The term Digital ICE initially applied specifically to a proprietary technology developed by Kodak's Austin Development Center, formerly Applied Science Fiction (ASF), that automatically removes surface defects, such as dust and scratches, from scanned images.

== Technology ==
The ICE technology works from within the scanner, so unlike the software-only solutions it does not alter any underlying details of the image. Subsequent to the original Digital ICE technology (circa 1989), which used infrared cleaning, additional image enhancement technologies were marketed by Applied Science Fiction and Kodak under similar and related names, often as part of a suite of compatible technologies. The ICE technology uses a scanner with a pair of light sources, a normal RGB lamp and an infrared (IR) lamp, and scans twice, once with each lamp. The IR lamp detects the dust locations with its unique detection method, and then inpainting is applied based on this data afterwards. The general concept is locate scratches and dust on the RGB image and mask them.

=== Limitations of Digital ICE ===
Digital ICE is used to detect scratches and dust during transparent film scan and is not applicable for opaque document scanning.

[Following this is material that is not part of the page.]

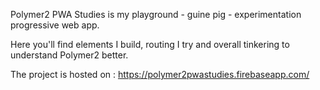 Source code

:Polymer2 PWA Studies is my playground - guine pig - experimentation progressive web app.

Here you'll find elements I build, routing I try and overall tinkering to understand Polymer2 better.

The project is hosted on : https://polymer2pwastudies.firebaseapp.com/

For some positive films with white-colored fine structures in a dark background, their opaque areas may be removed or given a fuzzy edge. While chromogenic black-and-white films are supported by Digital ICE, other black-and-white films containing metallic silver, which form from silver halides during the development process of the film, are not. This is because the long wave infrared light passes through the slide but not through dust particles. The silver particles reflect the infrared light in a similar manner to dust particles, thus respond equally in visible light and infrared. A similar phenomenon also prevents Kodak Kodachrome slides from being scanned with Digital ICE. Kodachrome's cyan layer absorbs infrared.

=== Further development ===
Kodak's own scanner, the "pro-lab" Kodak HR500 Plus was equipped with Digital ICE that could scan Kodachrome slides effectively; however, this scanner was discontinued in 2005. Nikon produced the Nikon Super Coolscan LS-9000 ED scanner with a new version of ICE (Digital ICE Professional) from 2004 until it was discontinued in 2010. This was capable of scanning Kodachrome slides reliably, dust- and scratch-free, without additional software. LaserSoft Imaging released an infrared dust and scratch removal tool (iSRD - Infrared Smart Removal of Defects) in 2008, that allows Nikon's film scanners for Mac OS X and Microsoft Windows, as well as many scanners from other manufacturers to make high quality scans of Kodachrome slides. Fujifilms system for dust and scratch removal, called "Image Intelligence", works on a similar principle as Digital ICE and will also work on Kodachrome film.